=== Input data ===

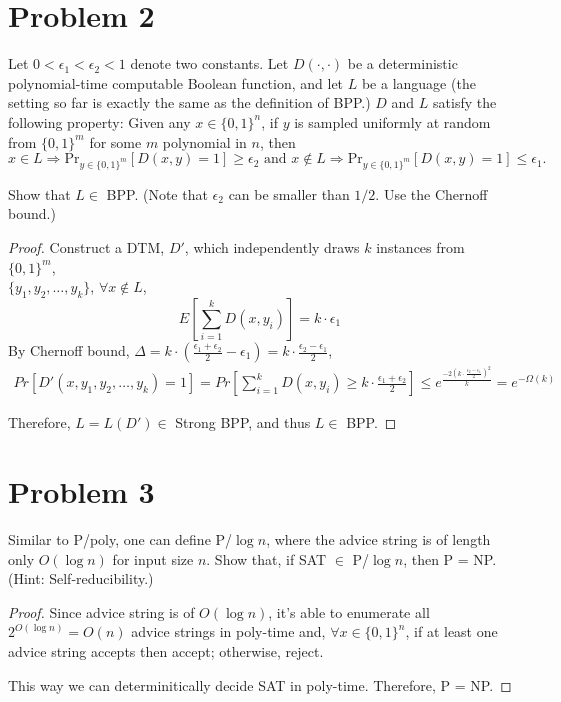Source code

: \documentclass[twoside,11pt]{homework}
\begin{document}
\section*{Problem 2}
Let $0 < \epsilon_1 < \epsilon_2 < 1$ denote two constants. Let $D(\cdot, \cdot)$ be a deterministic
polynomial-time computable Boolean function, and let $L$ be a language (the
setting so far is exactly the same as the definition of BPP.)
$D$ and $L$ satisfy the following property:
Given any $x \in \{0, 1\}^n$, if $y$ is sampled uniformly at random from $\{ 0,1
\}^m$ for some $m$ polynomial in $n$, then
\[
  x \in L \Rightarrow \text{Pr}_{y \in \{0,1\}^m}[D(x,y) = 1] \ge \epsilon_2
  \text{ and }
  x \notin L \Rightarrow \text{Pr}_{y \in \{0,1\}^m}[D(x,y) = 1] \le \epsilon_1.
\]

Show that $L \in$ BPP.
(Note that $\epsilon_2$ can be smaller than $1/2$.
  Use the Chernoff bound.)

\begin{proof}
  Construct a DTM, $D'$, which independently draws $k$ instances from
  $\{0,1\}^m$,\\ $\{y_1, y_2, \dots, y_k\}$, $\forall x \notin L$,
  \[
    E[ \sum_{i = 1}^k D(x,y_i) ] = k \cdot \epsilon_1
  \]
  By Chernoff bound, $\Delta = k \cdot (\frac{\epsilon_1 + \epsilon_2}{2} - \epsilon_1) = k \cdot \frac{\epsilon_2 - \epsilon_1}{2}$,
  \[
    \begin{aligned}
      Pr[D'(x, y_1, y_2, \dots, y_k) = 1]
      = Pr[ \sum_{i = 1}^k D(x,y_i) \ge k \cdot \frac{\epsilon_1 + \epsilon_2}{2}]
      \le e^{\frac{-2 (k \cdot \frac{\epsilon_2 - \epsilon_1}{2})^2}{k}} = e^{-\Omega(k)}
    \end{aligned}
  \]

  Therefore, $L = L(D') \in$ Strong BPP, and thus $L \in$ BPP.
\end{proof}

\section*{Problem 3}

\begin{prob}
  Similar to P/poly, one can define P/$\log n$, where the advice string is of
  length only $O(\log n)$ for input size $n$.
  Show that, if SAT $\in$ P/$\log n$, then P = NP.
  (Hint: Self-reducibility.)
\end{prob}

\begin{proof}
  Since advice string is of $O(\log n)$, it's able to enumerate all 
  $2^{O(\log n)} = O(n)$ advice strings in poly-time and, $\forall x \in \{0,1\}^n$,
  if at least one advice string accepts then accept; otherwise, reject.
  
  This way we can determinitically decide SAT in poly-time.
  Therefore, P = NP.
\end{proof}
\end{document}
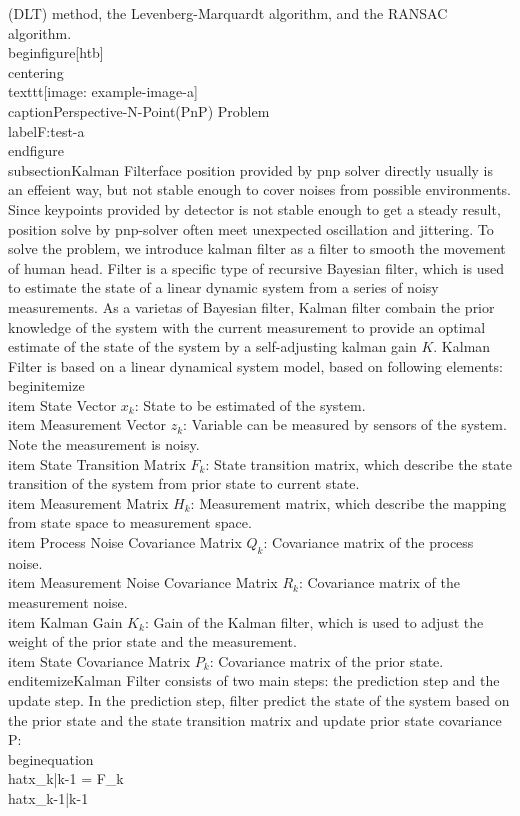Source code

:  (DLT) method, the Levenberg-Marquardt algorithm, and the RANSAC algorithm. \n\n\\begin{figure}[htb]\n    \\centering\n    \\texttt{[image: example-image-a]}\n    \\caption{Perspective-N-Point(PnP) Problem}\\label{F:test-a}\n\\end{figure}\n\n\n\\subsection{Kalman Filter}\nUsing face position provided by pnp solver directly usually is an effeient way, but not stable enough to cover noises from possible environments.  Since keypoints provided by detector is not stable enough to get a steady result, position solve by pnp-solver often meet unexpected oscillation and jittering. To solve the problem, we introduce kalman filter as a filter to smooth the movement of human head. \n\nKalman Filter is a specific type of recursive Bayesian filter, which is used to estimate the state of a linear dynamic system from a series of noisy measurements. As a varietas of Bayesian filter, Kalman filter combain the prior knowledge of the system with the current measurement to provide an optimal estimate of the state of the system by a self-adjusting kalman gain $K$. \n\nThe Kalman Filter is based on a linear dynamical system model, based on following elements:\n\\begin{itemize}\n    \\item State Vector $x_k$: State to be estimated of the  system.\n    \\item Measurement Vector $z_k$: Variable can be measured by sensors of the system. Note the measurement is noisy.\n    \\item State Transition Matrix $F_k$: State transition matrix, which describe the state transition of the system from prior state to current state.\n    \\item Measurement Matrix $H_k$: Measurement matrix, which describe the mapping from state space to measurement space.\n    \\item Process Noise Covariance Matrix $Q_k$: Covariance matrix of the process noise.\n    \\item Measurement Noise Covariance Matrix $R_k$: Covariance matrix of the measurement noise.\n    \\item Kalman Gain $K_k$: Gain of the Kalman filter, which is used to adjust the weight of the prior state and the measurement.\n    \\item State Covariance Matrix $P_k$: Covariance matrix of the prior state.\n\\end{itemize}\n\nThe Kalman Filter consists of two main steps: the prediction step and the update step. In the prediction step, filter predict the state of the system based on the prior state and the state transition matrix and update prior state covariance P:\n\\begin{equation}\n    \\hat{x}_{k|k-1} = F_k \\hat{x}_{k-1|k-1} 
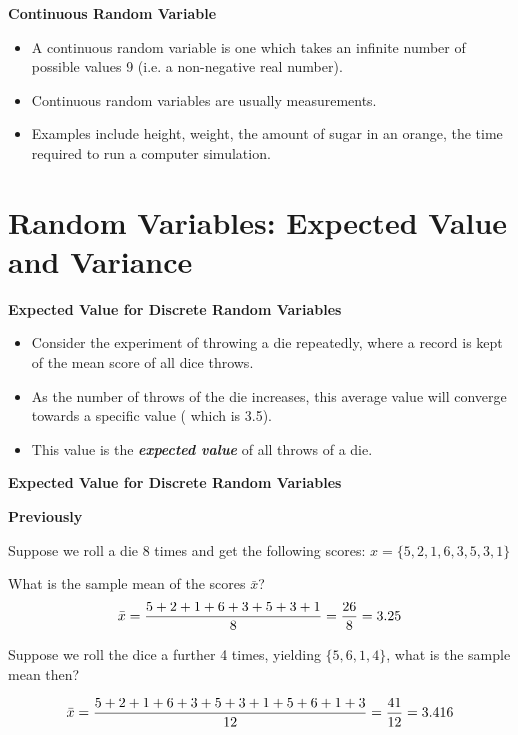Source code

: \documentclass[00-IntroStatsMaster.tex]{subfiles}
\begin{document}
{
	\textbf{Continuous Random Variable}
	\begin{itemize} \item
		A continuous random variable is one which takes an infinite number of possible values 9 (i.e. a non-negative real number). \item Continuous random variables are usually measurements. \item Examples include height, weight, the amount of sugar in an orange, the time required to run a computer simulation. \end{itemize}
	
}

\section{Random Variables: Expected Value and Variance}

{
	
	\textbf{Expected Value for Discrete Random Variables}
	
	\begin{itemize}
		
		\item Consider the experiment of throwing a die repeatedly, where a record is kept of the mean score of all dice throws.
		\item As the number of throws of the die increases, this average value will converge towards a specific value ( which is 3.5).
		\item This value is the \textbf{\emph{expected value}} of all throws of a die.
	\end{itemize}
}
{
	\textbf{Expected Value for Discrete Random Variables}
	
	\textbf{Previously}
	
	Suppose we roll a die 8 times and get the following scores: $x = \{ 5, 2, 1, 6, 3, 5, 3, 1\}$ \\ \bigskip
	
	What is the sample mean of the scores $\bar{x}$?
	\[ \bar{x}  = {5 + 2 +  1 +  6 +  3 +  5 +  3 +  1 \over 8 } = {26 \over 8} =  3.25 \]
	
	Suppose we roll the dice a further 4 times, yielding $\{ 5, 6, 1, 4 \}$, what is the sample mean then?
	
	\[ \bar{x}  = {5 + 2 +  1 +  6 +  3 +  5 +  3 +  1  + 5 + 6 + 1 + 3 \over 12 } = {41 \over 12} =  3.416 \]
}
\end{document}
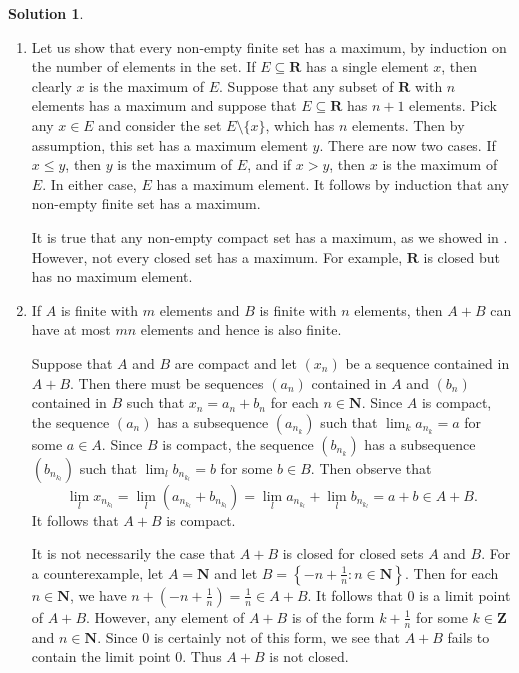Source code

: \documentclass[12pt]{article}
\theoremstyle{definition}
\theoremstyle{exercise}
\theoremstyle{solution}
\newtheorem*{solution}{Solution}
\newcommand{\N}{\mathbf{N}}
\newcommand{\Z}{\mathbf{Z}}
\newcommand{\R}{\mathbf{R}}
\begin{document}
\begin{solution}
    \begin{enumerate}
        \item Let us show that every non-empty finite set has a maximum, by induction on the number of elements in the set. If \( E \subseteq \R \) has a single element \( x \), then clearly \( x \) is the maximum of \( E \). Suppose that any subset of \( \R \) with \( n \) elements has a maximum and suppose that \( E \subseteq \R \) has \( n + 1 \) elements. Pick any \( x \in E \) and consider the set \( E \setminus \{ x \} \), which has \( n \) elements. Then by assumption, this set has a maximum element \( y \). There are now two cases. If \( x \leq y \), then \( y \) is the maximum of \( E \), and if \( x > y \), then \( x \) is the maximum of \( E \). In either case, \( E \) has a maximum element. It follows by induction that any non-empty finite set has a maximum.

        It is true that any non-empty compact set has a maximum, as we showed in . However, not every closed set has a maximum. For example, \( \R \) is closed but has no maximum element.

        \item If \( A \) is finite with \( m \) elements and \( B \) is finite with \( n \) elements, then \( A + B \) can have at most \( mn \) elements and hence is also finite.

        Suppose that \( A \) and \( B \) are compact and let \( (x_n) \) be a sequence contained in \( A + B \). Then there must be sequences \( (a_n) \) contained in \( A \) and \( (b_n) \) contained in \( B \) such that \( x_n = a_n + b_n \) for each \( n \in \N \). Since \( A \) is compact, the sequence \( (a_n) \) has a subsequence \( (a_{n_k}) \) such that \( \lim_k a_{n_k} = a \) for some \( a \in A \). Since \( B \) is compact, the sequence \( (b_{n_k}) \) has a subsequence \( (b_{n_{k_l}}) \) such that \( \lim_l b_{n_{k_l}} = b \) for some \( b \in B \). Then observe that
        \[
            \lim_l x_{n_{k_l}} = \lim_l \left( a_{n_{k_l}} + b_{n_{k_l}} \right) = \lim_l a_{n_{k_l}} + \lim_l b_{n_{k_l}} = a + b \in A + B.
        \]
        It follows that \( A + B \) is compact.

        It is not necessarily the case that \( A + B \) is closed for closed sets \( A \) and \( B \). For a counterexample, let \( A = \N \) and let \( B = \left\{ -n + \tfrac{1}{n} : n \in \N \right\} \). Then for each \( n \in \N \), we have \( n + \left( -n + \tfrac{1}{n} \right) = \tfrac{1}{n} \in A + B \). It follows that 0 is a limit point of \( A + B \). However, any element of \( A + B \) is of the form \( k + \tfrac{1}{n} \) for some \( k \in \Z \) and \( n \in \N \). Since 0 is certainly not of this form, we see that \( A + B \) fails to contain the limit point 0. Thus \( A + B \) is not closed.


\end{enumerate}
\end{solution}
\end{document}
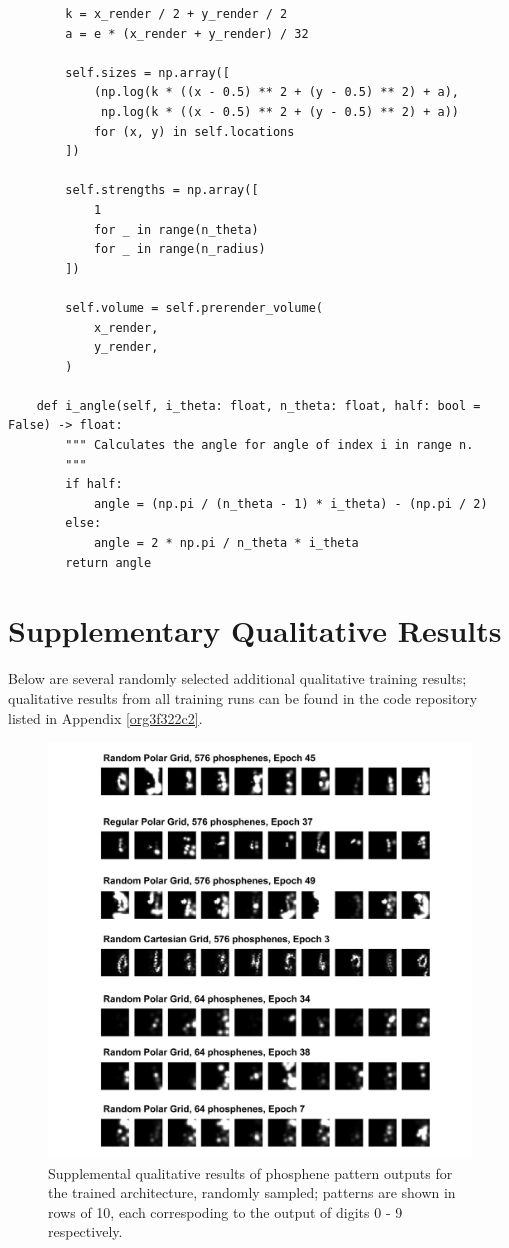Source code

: \documentclass[a4paper,11pt,openany]{book}
\begin{document}
\begin{appendices}
\begin{footnotesize}
\begin{verbatim}
        k = x_render / 2 + y_render / 2
        a = e * (x_render + y_render) / 32

        self.sizes = np.array([
            (np.log(k * ((x - 0.5) ** 2 + (y - 0.5) ** 2) + a),
             np.log(k * ((x - 0.5) ** 2 + (y - 0.5) ** 2) + a))
            for (x, y) in self.locations
        ])

        self.strengths = np.array([
            1
            for _ in range(n_theta)
            for _ in range(n_radius)
        ])

        self.volume = self.prerender_volume(
            x_render,
            y_render,
        )

    def i_angle(self, i_theta: float, n_theta: float, half: bool = False) -> float:
        """ Calculates the angle for angle of index i in range n.
        """
        if half:
            angle = (np.pi / (n_theta - 1) * i_theta) - (np.pi / 2)
        else:
            angle = 2 * np.pi / n_theta * i_theta
        return angle
\end{verbatim}
\end{footnotesize}

\chapter{Supplementary Qualitative Results}
\label{sec:org9371f13}

Below are several randomly selected additional qualitative training results; qualitative results from all training runs can be found in the code repository listed in Appendix \ref{org3f322c2}.

\begin{figure}[htbp]
\centering
\includegraphics[width=.9\linewidth]{./images/example_appendix.png}
\caption[Supplemental qualitative results.]{\label{fig:orgd500b1b}
Supplemental qualitative results of phosphene pattern outputs for the trained architecture, randomly sampled; patterns are shown in rows of 10, each correspoding to the output of digits 0 - 9 respectively.}
\end{figure}


\end{appendices}
\end{document}
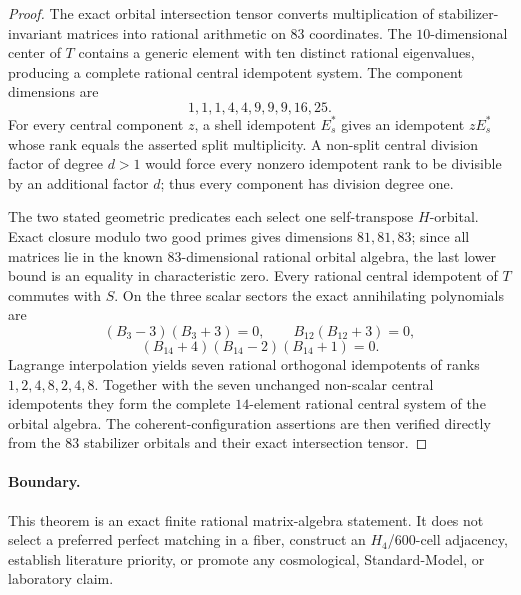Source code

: \begin{proof}
The exact orbital intersection tensor converts multiplication of
stabilizer-invariant matrices into rational arithmetic on $83$ coordinates.
The $10$-dimensional center of $T$ contains a generic element with ten
distinct rational eigenvalues, producing a complete rational central
idempotent system.  The component dimensions are
\[
1,1,1,4,4,9,9,9,16,25.
\]
For every central component $z$, a shell idempotent $E_s^*$ gives an
idempotent $zE_s^*$ whose rank equals the asserted split multiplicity.  A
non-split central division factor of degree $d>1$ would force every nonzero
idempotent rank to be divisible by an additional factor $d$; thus every
component has division degree one.

The two stated geometric predicates each select one self-transpose
$H$-orbital.  Exact closure modulo two good primes gives dimensions
$81,81,83$; since all matrices lie in the known $83$-dimensional rational
orbital algebra, the last lower bound is an equality in characteristic
zero.  Every rational central idempotent of $T$ commutes with $S$.  On the
three scalar sectors the exact annihilating polynomials are
\[
(B_3-3)(B_3+3)=0,
\qquad
B_{12}(B_{12}+3)=0,
\]
\[
(B_{14}+4)(B_{14}-2)(B_{14}+1)=0.
\]
Lagrange interpolation yields seven rational orthogonal idempotents of
ranks $1,2,4,8,2,4,8$.  Together with the seven unchanged non-scalar
central idempotents they form the complete $14$-element rational central
system of the orbital algebra.  The coherent-configuration assertions are
then verified directly from the $83$ stabilizer orbitals and their exact
intersection tensor.
\end{proof}

\paragraph{Boundary.}
This theorem is an exact finite rational matrix-algebra statement.  It does
not select a preferred perfect matching in a fiber, construct an
$H_4$/600-cell adjacency, establish literature priority, or promote any
cosmological, Standard-Model, or laboratory claim.
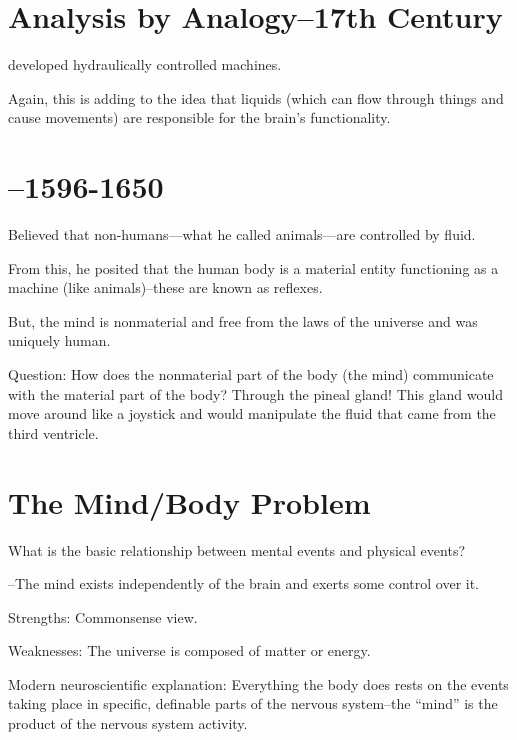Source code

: \section{Analysis by Analogy--17th Century}

\begin{coloredlist}
    \item {} developed hydraulically controlled machines.
    \item Again, this is adding to the idea that liquids (which can flow through things and cause movements) are responsible for the brain's functionality.
\end{coloredlist}
\label{person:descartes}%
\section{--1596-1650}

\begin{coloredlist}
    \item Believed that non-humans---what he called animals---are controlled by fluid.
    \item From this, he posited that the human body is a material entity functioning as a machine (like animals)--these are known as reflexes.
    \item But, the mind is nonmaterial and free from the laws of the universe and was uniquely human.
    \item Question: How does the nonmaterial part of the body (the mind) communicate with the material part of the body? Through the pineal gland! This gland would move around like a joystick and would manipulate the fluid that came from the third ventricle.
\end{coloredlist}

\section{The Mind/Body Problem}

\begin{coloredlist}
    \item What is the basic relationship between mental events and physical events?
    \item {}--The mind exists independently of the brain and exerts some control over it.
    \item Strengths: Commonsense view.
    \item Weaknesses: The universe is composed of matter or energy.
    \item Modern neuroscientific explanation: Everything the body does rests on the events taking place in specific, definable parts of the nervous system--the ``mind'' is the product of the nervous system activity.
\end{coloredlist}

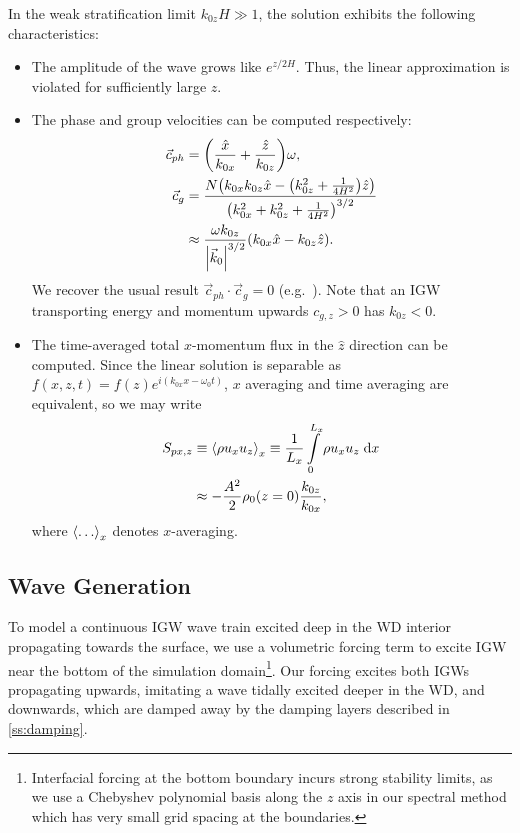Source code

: \documentclass[twocolumn,
        nofootinbib, %
        usenames, %
        aps,
        prd,
        dvipsnames %
    ]{revtex4-1}%
\DeclarePairedDelimiter\abs{\lvert}{\rvert}
\DeclarePairedDelimiter\ev{\langle}{\rangle}
\DeclarePairedDelimiter\p{\lparen}{\rparen}
\begin{document}
In the weak stratification limit $k_{0z}H \gg 1$, the solution exhibits the
following characteristics:
\begin{itemize}
    \item The amplitude of the wave grows like $e^{z/2H}$. Thus, the
        linear approximation is violated for sufficiently large $z$.

    \item The phase and group velocities can be computed respectively:
        \begin{align}
            \vec{c}_{ph} &=
                \p*{\frac{\hat{x}}{k_{0x}} + \frac{\hat{z}}{k_{0z}}}\omega,\\
            \vec{c}_{g} &= \frac{N\p*{k_{0x}k_{0z}\hat{x}
                - \p*{k_{0z}^2 + \frac{1}{4H^2}}\hat{z}}}
                {\p*{k_{0x}^2 + k_{0z}^2 + \frac{1}{4H^2}}^{3/2}} \nonumber\\
                &\approx \frac{\omega k_{0z}}{\abs*{\vec{k}_0}^{3/2}}
                    \p*{k_{0x}\hat{x} - k_{0z}\hat{z}}.
        \end{align}
        We recover the usual result $\vec{c}_{ph} \cdot \vec{c}_g = 0$
        (e.g.\ \cite{drazin,sutherland1}). Note that an IGW transporting energy
        and momentum upwards $c_{g, z} > 0$ has $k_{0z} < 0$.

    \item The time-averaged total $x$-momentum flux in the $\hat{z}$ direction
        can be computed. Since the linear solution is separable as $f(x, z, t) =
        f(z)e^{i(k_{0x}x - \omega_0 t)}$, $x$ averaging and time averaging are
        equivalent, so we may write
        \begin{align}
            S_{px, z} &\equiv \ev*{\rho u_x u_z}_x \equiv
                \frac{1}{L_x}\int_0^{L_x}\limits \rho u_x u_z\;\mathrm{d}x
                    \nonumber\\
                &\approx -\frac{A^2}{2}\rho_0(z=0)\frac{k_{0z}}{k_{0x}},
                    \label{eq:fpx_lin}
        \end{align}
        where $\ev*{\dots}_x$ denotes $x$-averaging.
\end{itemize}

\subsection{Wave Generation}

To model a continuous IGW wave train excited deep in the WD interior propagating
towards the surface, we use a volumetric forcing term to excite IGW near the
bottom of the simulation domain\footnote{Interfacial forcing at the bottom
boundary incurs strong stability limits, as we use a Chebyshev polynomial basis
along the $z$ axis in our spectral method which has very small grid spacing at
the boundaries.}. Our forcing excites both IGWs propagating upwards, imitating a
wave tidally excited deeper in the WD, and downwards, which are damped away by
the damping layers described in \autoref{ss:damping}.
\end{document}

===

In the entries above, which lines hold the word "complete"? Copy them out.

Task solution >>
distinct rational eigenvalues, producing a complete rational central
central idempotents they form the complete $14$-element rational central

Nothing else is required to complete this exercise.